** Opening Exercise data block **
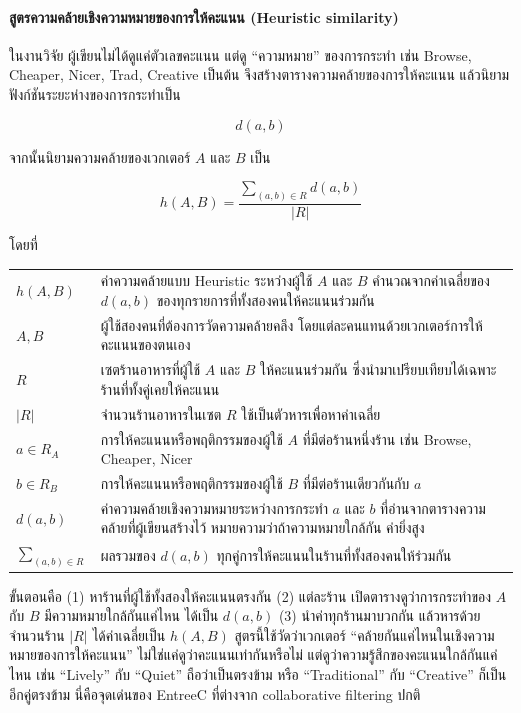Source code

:\vspace{1em}
\paragraph{สูตรความคล้ายเชิงความหมายของการให้คะแนน (Heuristic similarity)}
ในงานวิจัย ผู้เขียนไม่ได้ดูแค่ตัวเลขคะแนน แต่ดู ``ความหมาย'' ของการกระทำ
เช่น Browse, Cheaper, Nicer, Trad, Creative เป็นต้น
จึงสร้างตารางความคล้ายของการให้คะแนน
แล้วนิยามฟังก์ชันระยะห่างของการกระทำเป็น

\[
d(a,b)
\]

\noindent จากนั้นนิยามความคล้ายของเวกเตอร์ $A$ และ $B$ เป็น

\begin{equation}
h(A,B)=\frac{\sum_{(a,b)\in R} d(a,b)}{|R|}
\label{eq:h}
\end{equation}

\noindent โดยที่

\noindent
\begin{tabular}{@{}l @{\ :\ } p{}}
$h(A,B)$ & ค่าความคล้ายแบบ Heuristic ระหว่างผู้ใช้ $A$ และ $B$ คำนวณจากค่าเฉลี่ยของ $d(a,b)$ ของทุกรายการที่ทั้งสองคนให้คะแนนร่วมกัน \\
$A, B$ & ผู้ใช้สองคนที่ต้องการวัดความคล้ายคลึง โดยแต่ละคนแทนด้วยเวกเตอร์การให้คะแนนของตนเอง \\
$R$ & เซตร้านอาหารที่ผู้ใช้ $A$ และ $B$ ให้คะแนนร่วมกัน ซึ่งนำมาเปรียบเทียบได้เฉพาะร้านที่ทั้งคู่เคยให้คะแนน \\
$|R|$ & จำนวนร้านอาหารในเซต $R$ ใช้เป็นตัวหารเพื่อหาค่าเฉลี่ย \\
$a \in R_A$ & การให้คะแนนหรือพฤติกรรมของผู้ใช้ $A$ ที่มีต่อร้านหนึ่งร้าน เช่น Browse, Cheaper, Nicer \\
$b \in R_B$ & การให้คะแนนหรือพฤติกรรมของผู้ใช้ $B$ ที่มีต่อร้านเดียวกันกับ $a$ \\
$d(a,b)$ & ค่าความคล้ายเชิงความหมายระหว่างการกระทำ $a$ และ $b$ ที่อ่านจากตารางความคล้ายที่ผู้เขียนสร้างไว้ หมายความว่าถ้าความหมายใกล้กัน ค่ายิ่งสูง \\
$\sum_{(a,b)\in R}$ & ผลรวมของ $d(a,b)$ ทุกคู่การให้คะแนนในร้านที่ทั้งสองคนให้ร่วมกัน \\
\end{tabular}

\bigskip

\noindent ขั้นตอนคือ (1) หาร้านที่ผู้ใช้ทั้งสองให้คะแนนตรงกัน (2) แต่ละร้าน เปิดตารางดูว่าการกระทำของ $A$ กับ $B$ มีความหมายใกล้กันแค่ไหน ได้เป็น $d(a,b)$ (3) นำค่าทุกร้านมาบวกกัน แล้วหารด้วยจำนวนร้าน $|R|$ ได้ค่าเฉลี่ยเป็น $h(A,B)$ สูตรนี้ใช้วัดว่าเวกเตอร์ “คล้ายกันแค่ไหนในเชิงความหมายของการให้คะแนน” ไม่ใช่แค่ดูว่าคะแนนเท่ากันหรือไม่ แต่ดูว่าความรู้สึกของคะแนนใกล้กันแค่ไหน เช่น “Lively” กับ “Quiet” ถือว่าเป็นตรงข้าม หรือ “Traditional” กับ “Creative” ก็เป็นอีกคู่ตรงข้าม นี่คือจุดเด่นของ EntreeC ที่ต่างจาก collaborative filtering ปกติ \cite{hybrid_nd}

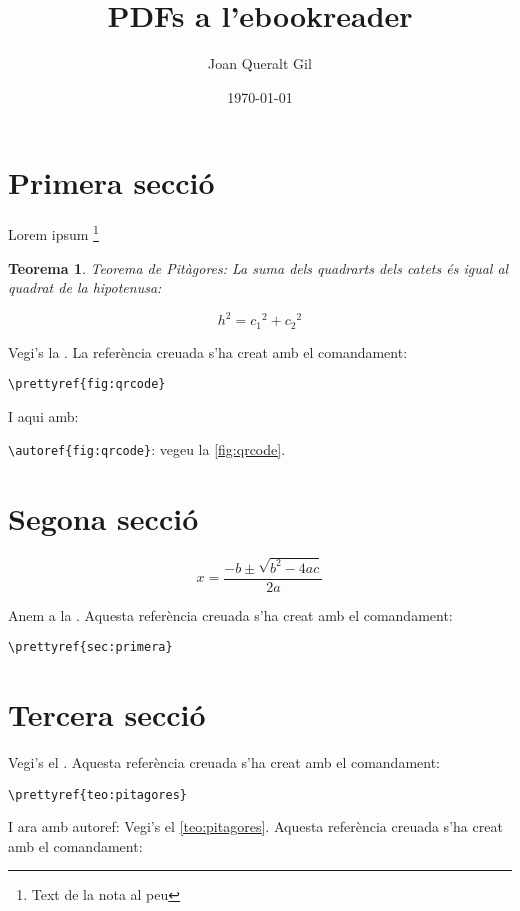 \documentclass[fontsize=12pt,%
               DIV=calc,%
               captions=tableheading,%
               numbers=noenddot,%
               parskip=full,%
               ]{scrartcl}
\author{Joan Queralt Gil}
\title{PDFs a l'ebookreader}
\date{\today}
\newtheorem{meuteo}{Teorema}       %
\begin{document}
\maketitle
\newpage
\tableofcontents
\newpage
\section{Primera secció}\label{sec:primera}
\lipsum[1]

Lorem ipsum \footnote{Text de la  nota al peu}

\lipsum[2-3]

\begin{meuteo}\label{teo:pitagores}
 Teorema de Pitàgores: La suma dels quadrarts dels catets és igual al quadrat de la hipotenusa:
 
 \[h^2 = c_1{^2} + c_2{^2} \]
\end{meuteo}

\lipsum[2-3]

Vegi's la . La referència creuada s'ha creat amb el comandament:

\verb+\prettyref{fig:qrcode}+ 

I aqui amb:

\verb+\autoref{fig:qrcode}+: vegeu la \autoref{fig:qrcode}.

\section{Segona secció}\label{sec:segona}
\lipsum[1-3]

\begin{equation}\label{eq:segongrau}
 x=\frac{-b\pm\sqrt{b^2-4ac}}{2a}
\end{equation}

Anem a la . Aquesta referència creuada s'ha creat amb el comandament:

\verb+\prettyref{sec:primera}+

\lipsum[2-3]

\section{Tercera secció}\label{sec:tercera}
\lipsum[1-3]

Vegi's el . Aquesta referència creuada s'ha creat amb el comandament:

\verb+\prettyref{teo:pitagores}+

I ara amb autoref: Vegi's el \autoref{teo:pitagores}. Aquesta referència creuada s'ha creat amb el comandament:
\end{document}
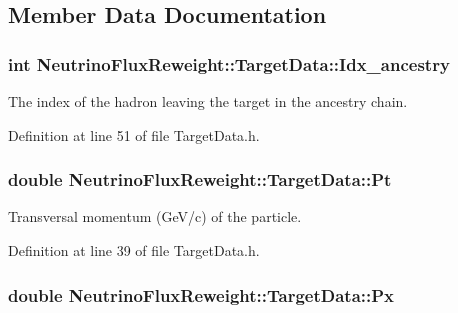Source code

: \subsection{Member Data Documentation}
\hypertarget{class_neutrino_flux_reweight_1_1_target_data_a8aa08501d2e0afbddf5b21c241fd5f15}{
\subsubsection[{Idx\-\_\-ancestry}]{\setlength{\rightskip}{0pt plus 5cm}int Neutrino\-Flux\-Reweight\-::\-Target\-Data\-::\-Idx\-\_\-ancestry}}\label{class_neutrino_flux_reweight_1_1_target_data_a8aa08501d2e0afbddf5b21c241fd5f15}


The index of the hadron leaving the target in the ancestry chain. 



Definition at line 51 of file Target\-Data.\-h.

\hypertarget{class_neutrino_flux_reweight_1_1_target_data_a80699c279341622734429a019e6b8439}{
\subsubsection[{Pt}]{\setlength{\rightskip}{0pt plus 5cm}double Neutrino\-Flux\-Reweight\-::\-Target\-Data\-::\-Pt}}\label{class_neutrino_flux_reweight_1_1_target_data_a80699c279341622734429a019e6b8439}


Transversal momentum (Ge\-V/c) of the particle. 



Definition at line 39 of file Target\-Data.\-h.

\hypertarget{class_neutrino_flux_reweight_1_1_target_data_a8c905649babb8529ba1d6364c660d41f}{
\subsubsection[{Px}]{\setlength{\rightskip}{0pt plus 5cm}double Neutrino\-Flux\-Reweight\-::\-Target\-Data\-::\-Px}}\label{class_neutrino_flux_reweight_1_1_target_data_a8c905649babb8529ba1d6364c660d41f}


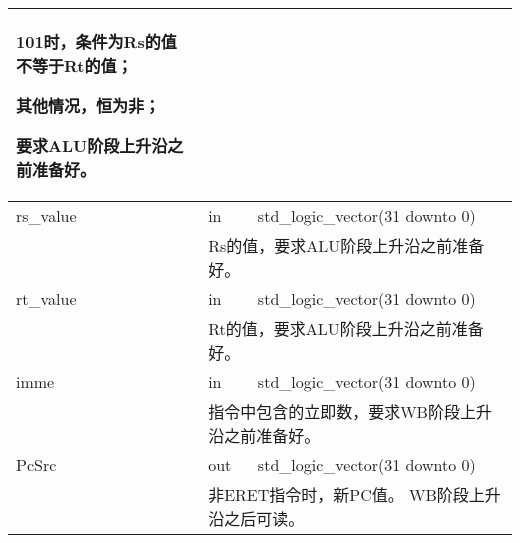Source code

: \begin{tabularx}{\textwidth}{lll}
{                    101时，条件为Rs的值不等于Rt的值；

                    其他情况，恒为非；

                要求ALU阶段上升沿之前准备好。
            } \\
            \midrule
            rs\_value       & in    & std\_logic\_vector(31 downto 0) \\
            \cmidrule(l){2-3}
            &
            \multicolumn{2}{X}{
                Rs的值，要求ALU阶段上升沿之前准备好。
            } \\
            \midrule
            rt\_value       & in    & std\_logic\_vector(31 downto 0) \\
            \cmidrule(l){2-3}
            &
            \multicolumn{2}{X}{
                Rt的值，要求ALU阶段上升沿之前准备好。
            } \\
            \midrule
            imme            & in    & std\_logic\_vector(31 downto 0) \\
            \cmidrule(l){2-3}
            &
            \multicolumn{2}{X}{
                指令中包含的立即数，要求WB阶段上升沿之前准备好。
            } \\
            \midrule
            PcSrc            & out   & std\_logic\_vector(31 downto 0) \\
            \cmidrule(l){2-3}
            &
            \multicolumn{2}{X}{
                非ERET指令时，新PC值。                                                       
                WB阶段上升沿之后可读。
            } \\
                

            \bottomrule
        \end{tabularx}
** Closing Exercise data block **
Prompt »
Reproduce the material word for word. Any pictures should be left out of the copy.

Solution for this problem »
Source code

:\vspace{1em}
\paragraph{สูตรความคล้ายเชิงความหมายของการให้คะแนน (Heuristic similarity)}
ในงานวิจัย ผู้เขียนไม่ได้ดูแค่ตัวเลขคะแนน แต่ดู ``ความหมาย'' ของการกระทำ
เช่น Browse, Cheaper, Nicer, Trad, Creative เป็นต้น
จึงสร้างตารางความคล้ายของการให้คะแนน
แล้วนิยามฟังก์ชันระยะห่างของการกระทำเป็น

\[
d(a,b)
\]

\noindent จากนั้นนิยามความคล้ายของเวกเตอร์ $A$ และ $B$ เป็น

\begin{equation}
h(A,B)=\frac{\sum_{(a,b)\in R} d(a,b)}{|R|}
\label{eq:h}
\end{equation}

\noindent โดยที่

\noindent
\begin{tabular}{@{}l @{\ :\ } p{}}
$h(A,B)$ & ค่าความคล้ายแบบ Heuristic ระหว่างผู้ใช้ $A$ และ $B$ คำนวณจากค่าเฉลี่ยของ $d(a,b)$ ของทุกรายการที่ทั้งสองคนให้คะแนนร่วมกัน \\
$A, B$ & ผู้ใช้สองคนที่ต้องการวัดความคล้ายคลึง โดยแต่ละคนแทนด้วยเวกเตอร์การให้คะแนนของตนเอง \\
$R$ & เซตร้านอาหารที่ผู้ใช้ $A$ และ $B$ ให้คะแนนร่วมกัน ซึ่งนำมาเปรียบเทียบได้เฉพาะร้านที่ทั้งคู่เคยให้คะแนน \\
$|R|$ & จำนวนร้านอาหารในเซต $R$ ใช้เป็นตัวหารเพื่อหาค่าเฉลี่ย \\
$a \in R_A$ & การให้คะแนนหรือพฤติกรรมของผู้ใช้ $A$ ที่มีต่อร้านหนึ่งร้าน เช่น Browse, Cheaper, Nicer \\
$b \in R_B$ & การให้คะแนนหรือพฤติกรรมของผู้ใช้ $B$ ที่มีต่อร้านเดียวกันกับ $a$ \\
$d(a,b)$ & ค่าความคล้ายเชิงความหมายระหว่างการกระทำ $a$ และ $b$ ที่อ่านจากตารางความคล้ายที่ผู้เขียนสร้างไว้ หมายความว่าถ้าความหมายใกล้กัน ค่ายิ่งสูง \\
$\sum_{(a,b)\in R}$ & ผลรวมของ $d(a,b)$ ทุกคู่การให้คะแนนในร้านที่ทั้งสองคนให้ร่วมกัน \\
\end{tabular}

\bigskip

\noindent ขั้นตอนคือ (1) หาร้านที่ผู้ใช้ทั้งสองให้คะแนนตรงกัน (2) แต่ละร้าน เปิดตารางดูว่าการกระทำของ $A$ กับ $B$ มีความหมายใกล้กันแค่ไหน ได้เป็น $d(a,b)$ (3) นำค่าทุกร้านมาบวกกัน แล้วหารด้วยจำนวนร้าน $|R|$ ได้ค่าเฉลี่ยเป็น $h(A,B)$ สูตรนี้ใช้วัดว่าเวกเตอร์ “คล้ายกันแค่ไหนในเชิงความหมายของการให้คะแนน” ไม่ใช่แค่ดูว่าคะแนนเท่ากันหรือไม่ แต่ดูว่าความรู้สึกของคะแนนใกล้กันแค่ไหน เช่น “Lively” กับ “Quiet” ถือว่าเป็นตรงข้าม หรือ “Traditional” กับ “Creative” ก็เป็นอีกคู่ตรงข้าม นี่คือจุดเด่นของ EntreeC ที่ต่างจาก collaborative filtering ปกติ \cite{hybrid_nd}

 \documentclass[fontsize=12pt,%
               DIV=calc,%
               captions=tableheading,%
               numbers=noenddot,%
               parskip=full,%
               ]{scrartcl}
\author{Joan Queralt Gil}
\title{PDFs a l'ebookreader}
\date{\today}
\newtheorem{meuteo}{Teorema}       %
\begin{document}
\maketitle
\newpage
\tableofcontents
\newpage
\section{Primera secció}\label{sec:primera}
\lipsum[1]

Lorem ipsum \footnote{Text de la  nota al peu}

\lipsum[2-3]

\begin{meuteo}\label{teo:pitagores}
 Teorema de Pitàgores: La suma dels quadrarts dels catets és igual al quadrat de la hipotenusa:
 
 \[h^2 = c_1{^2} + c_2{^2} \]
\end{meuteo}

\lipsum[2-3]

Vegi's la . La referència creuada s'ha creat amb el comandament:

\verb+\prettyref{fig:qrcode}+ 

I aqui amb:

\verb+\autoref{fig:qrcode}+: vegeu la \autoref{fig:qrcode}.

\section{Segona secció}\label{sec:segona}
\lipsum[1-3]

\begin{equation}\label{eq:segongrau}
 x=\frac{-b\pm\sqrt{b^2-4ac}}{2a}
\end{equation}

Anem a la . Aquesta referència creuada s'ha creat amb el comandament:

\verb+\prettyref{sec:primera}+

\lipsum[2-3]

\section{Tercera secció}\label{sec:tercera}
\lipsum[1-3]

Vegi's el . Aquesta referència creuada s'ha creat amb el comandament:

\verb+\prettyref{teo:pitagores}+

I ara amb autoref: Vegi's el \autoref{teo:pitagores}. Aquesta referència creuada s'ha creat amb el comandament:
\end{document}
Source code

: \subsection{Member Data Documentation}
\hypertarget{class_neutrino_flux_reweight_1_1_target_data_a8aa08501d2e0afbddf5b21c241fd5f15}{
\subsubsection[{Idx\-\_\-ancestry}]{\setlength{\rightskip}{0pt plus 5cm}int Neutrino\-Flux\-Reweight\-::\-Target\-Data\-::\-Idx\-\_\-ancestry}}\label{class_neutrino_flux_reweight_1_1_target_data_a8aa08501d2e0afbddf5b21c241fd5f15}


The index of the hadron leaving the target in the ancestry chain. 



Definition at line 51 of file Target\-Data.\-h.

\hypertarget{class_neutrino_flux_reweight_1_1_target_data_a80699c279341622734429a019e6b8439}{
\subsubsection[{Pt}]{\setlength{\rightskip}{0pt plus 5cm}double Neutrino\-Flux\-Reweight\-::\-Target\-Data\-::\-Pt}}\label{class_neutrino_flux_reweight_1_1_target_data_a80699c279341622734429a019e6b8439}


Transversal momentum (Ge\-V/c) of the particle. 



Definition at line 39 of file Target\-Data.\-h.

\hypertarget{class_neutrino_flux_reweight_1_1_target_data_a8c905649babb8529ba1d6364c660d41f}{
\subsubsection[{Px}]{\setlength{\rightskip}{0pt plus 5cm}double Neutrino\-Flux\-Reweight\-::\-Target\-Data\-::\-Px}}\label{class_neutrino_flux_reweight_1_1_target_data_a8c905649babb8529ba1d6364c660d41f}


Source code

: \begin{tabularx}{\textwidth}{lll}
{                    101时，条件为Rs的值不等于Rt的值；

                    其他情况，恒为非；

                要求ALU阶段上升沿之前准备好。
            } \\
            \midrule
            rs\_value       & in    & std\_logic\_vector(31 downto 0) \\
            \cmidrule(l){2-3}
            &
            \multicolumn{2}{X}{
                Rs的值，要求ALU阶段上升沿之前准备好。
            } \\
            \midrule
            rt\_value       & in    & std\_logic\_vector(31 downto 0) \\
            \cmidrule(l){2-3}
            &
            \multicolumn{2}{X}{
                Rt的值，要求ALU阶段上升沿之前准备好。
            } \\
            \midrule
            imme            & in    & std\_logic\_vector(31 downto 0) \\
            \cmidrule(l){2-3}
            &
            \multicolumn{2}{X}{
                指令中包含的立即数，要求WB阶段上升沿之前准备好。
            } \\
            \midrule
            PcSrc            & out   & std\_logic\_vector(31 downto 0) \\
            \cmidrule(l){2-3}
            &
            \multicolumn{2}{X}{
                非ERET指令时，新PC值。                                                       
                WB阶段上升沿之后可读。
            } \\
                

            \bottomrule
        \end{tabularx}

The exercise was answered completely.